### TASK PROMPT
For this listing, the lines between the one holding "inverse_additive |0.795 | 0.854|114|37|23|16|" and the one holding "inverse_additive |0.8 | 0.854|112|40|20|18|", inclusive, must be set down exactly.

━━━━━━━━━━━━━━━━

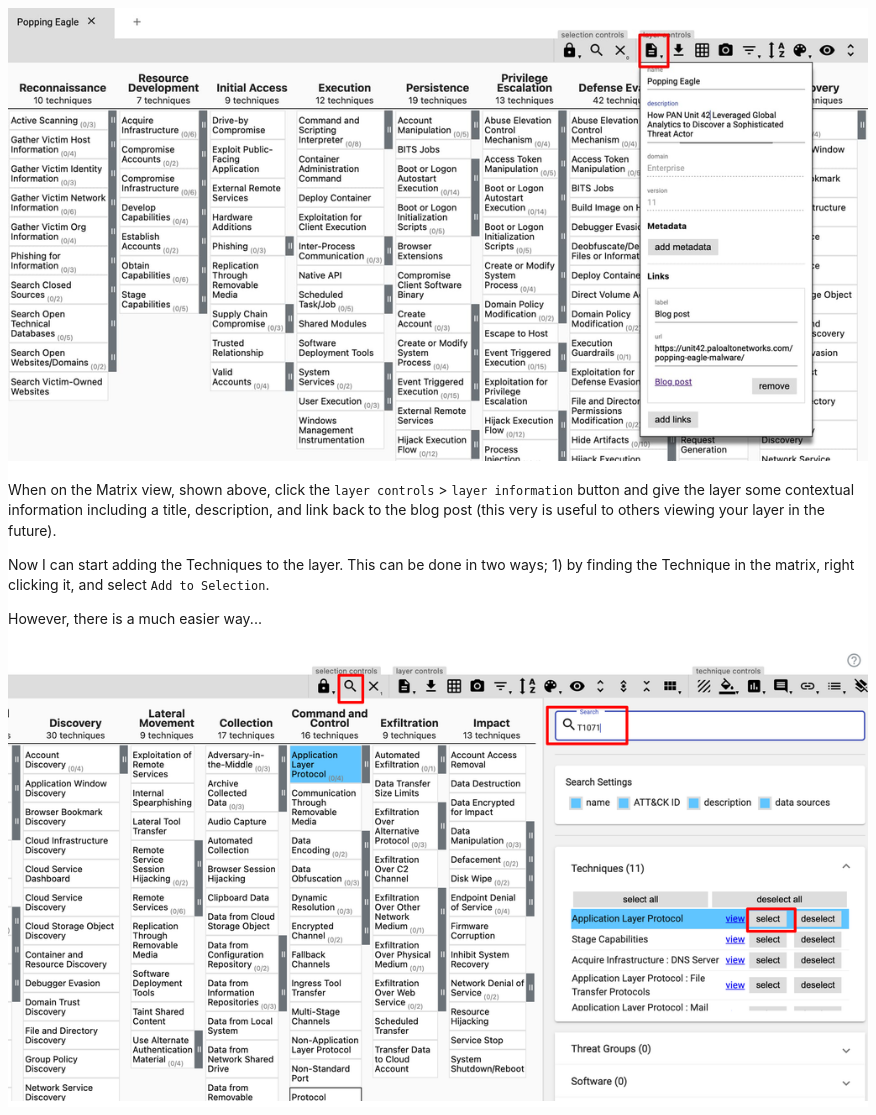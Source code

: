<img class="img-fluid" src="/assets/images/blog/2024-07-11/navigator-new-layer.jpeg" alt="Navigator new layer" title="Navigator new layer" />

When on the Matrix view, shown above, click the `layer controls` > `layer information` button and give the layer some contextual information including a title, description, and link back to the blog post (this very is useful to others viewing your layer in the future).

Now I can start adding the Techniques to the layer. This can be done in two ways; 1) by finding the Technique in the matrix, right clicking it, and select `Add to Selection`.

However, there is a much easier way...

<img class="img-fluid" src="/assets/images/blog/2024-07-11/navigator-multiselect.png" alt="Navigator multiselect" title="Navigator multiselect" />
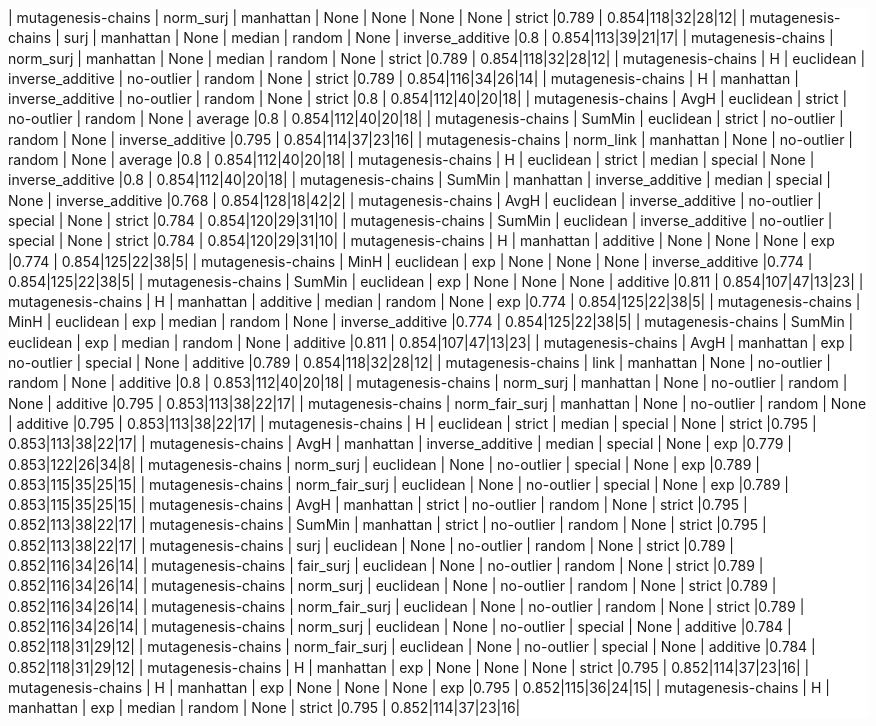 | mutagenesis-chains | norm_surj | manhattan  | None | None | None  |  None | strict |0.789 | 0.854|118|32|28|12|
| mutagenesis-chains | surj | manhattan  | None | median | random  |  None | inverse_additive |0.8 | 0.854|113|39|21|17|
| mutagenesis-chains | norm_surj | manhattan  | None | median | random  |  None | strict |0.789 | 0.854|118|32|28|12|
| mutagenesis-chains | H | euclidean  | inverse_additive | no-outlier | random  |  None | strict |0.789 | 0.854|116|34|26|14|
| mutagenesis-chains | H | manhattan  | inverse_additive | no-outlier | random  |  None | strict |0.8 | 0.854|112|40|20|18|
| mutagenesis-chains | AvgH | euclidean  | strict | no-outlier | random  |  None | average |0.8 | 0.854|112|40|20|18|
| mutagenesis-chains | SumMin | euclidean  | strict | no-outlier | random  |  None | inverse_additive |0.795 | 0.854|114|37|23|16|
| mutagenesis-chains | norm_link | manhattan  | None | no-outlier | random  |  None | average |0.8 | 0.854|112|40|20|18|
| mutagenesis-chains | H | euclidean  | strict | median | special  |  None | inverse_additive |0.8 | 0.854|112|40|20|18|
| mutagenesis-chains | SumMin | manhattan  | inverse_additive | median | special  |  None | inverse_additive |0.768 | 0.854|128|18|42|2|
| mutagenesis-chains | AvgH | euclidean  | inverse_additive | no-outlier | special  |  None | strict |0.784 | 0.854|120|29|31|10|
| mutagenesis-chains | SumMin | euclidean  | inverse_additive | no-outlier | special  |  None | strict |0.784 | 0.854|120|29|31|10|
| mutagenesis-chains | H | manhattan  | additive | None | None  |  None | exp |0.774 | 0.854|125|22|38|5|
| mutagenesis-chains | MinH | euclidean  | exp | None | None  |  None | inverse_additive |0.774 | 0.854|125|22|38|5|
| mutagenesis-chains | SumMin | euclidean  | exp | None | None  |  None | additive |0.811 | 0.854|107|47|13|23|
| mutagenesis-chains | H | manhattan  | additive | median | random  |  None | exp |0.774 | 0.854|125|22|38|5|
| mutagenesis-chains | MinH | euclidean  | exp | median | random  |  None | inverse_additive |0.774 | 0.854|125|22|38|5|
| mutagenesis-chains | SumMin | euclidean  | exp | median | random  |  None | additive |0.811 | 0.854|107|47|13|23|
| mutagenesis-chains | AvgH | manhattan  | exp | no-outlier | special  |  None | additive |0.789 | 0.854|118|32|28|12|
| mutagenesis-chains | link | manhattan  | None | no-outlier | random  |  None | additive |0.8 | 0.853|112|40|20|18|
| mutagenesis-chains | norm_surj | manhattan  | None | no-outlier | random  |  None | additive |0.795 | 0.853|113|38|22|17|
| mutagenesis-chains | norm_fair_surj | manhattan  | None | no-outlier | random  |  None | additive |0.795 | 0.853|113|38|22|17|
| mutagenesis-chains | H | euclidean  | strict | median | special  |  None | strict |0.795 | 0.853|113|38|22|17|
| mutagenesis-chains | AvgH | manhattan  | inverse_additive | median | special  |  None | exp |0.779 | 0.853|122|26|34|8|
| mutagenesis-chains | norm_surj | euclidean  | None | no-outlier | special  |  None | exp |0.789 | 0.853|115|35|25|15|
| mutagenesis-chains | norm_fair_surj | euclidean  | None | no-outlier | special  |  None | exp |0.789 | 0.853|115|35|25|15|
| mutagenesis-chains | AvgH | manhattan  | strict | no-outlier | random  |  None | strict |0.795 | 0.852|113|38|22|17|
| mutagenesis-chains | SumMin | manhattan  | strict | no-outlier | random  |  None | strict |0.795 | 0.852|113|38|22|17|
| mutagenesis-chains | surj | euclidean  | None | no-outlier | random  |  None | strict |0.789 | 0.852|116|34|26|14|
| mutagenesis-chains | fair_surj | euclidean  | None | no-outlier | random  |  None | strict |0.789 | 0.852|116|34|26|14|
| mutagenesis-chains | norm_surj | euclidean  | None | no-outlier | random  |  None | strict |0.789 | 0.852|116|34|26|14|
| mutagenesis-chains | norm_fair_surj | euclidean  | None | no-outlier | random  |  None | strict |0.789 | 0.852|116|34|26|14|
| mutagenesis-chains | norm_surj | euclidean  | None | no-outlier | special  |  None | additive |0.784 | 0.852|118|31|29|12|
| mutagenesis-chains | norm_fair_surj | euclidean  | None | no-outlier | special  |  None | additive |0.784 | 0.852|118|31|29|12|
| mutagenesis-chains | H | manhattan  | exp | None | None  |  None | strict |0.795 | 0.852|114|37|23|16|
| mutagenesis-chains | H | manhattan  | exp | None | None  |  None | exp |0.795 | 0.852|115|36|24|15|
| mutagenesis-chains | H | manhattan  | exp | median | random  |  None | strict |0.795 | 0.852|114|37|23|16|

━━━━━━━━━━━━━━━━

### ANSWER TO THIS PROBLEM
| mutagenesis-chains | SumMin | euclidean  | strict | no-outlier | random  |  None | inverse_additive |0.795 | 0.854|114|37|23|16|
| mutagenesis-chains | norm_link | manhattan  | None | no-outlier | random  |  None | average |0.8 | 0.854|112|40|20|18|
| mutagenesis-chains | H | euclidean  | strict | median | special  |  None | inverse_additive |0.8 | 0.854|112|40|20|18|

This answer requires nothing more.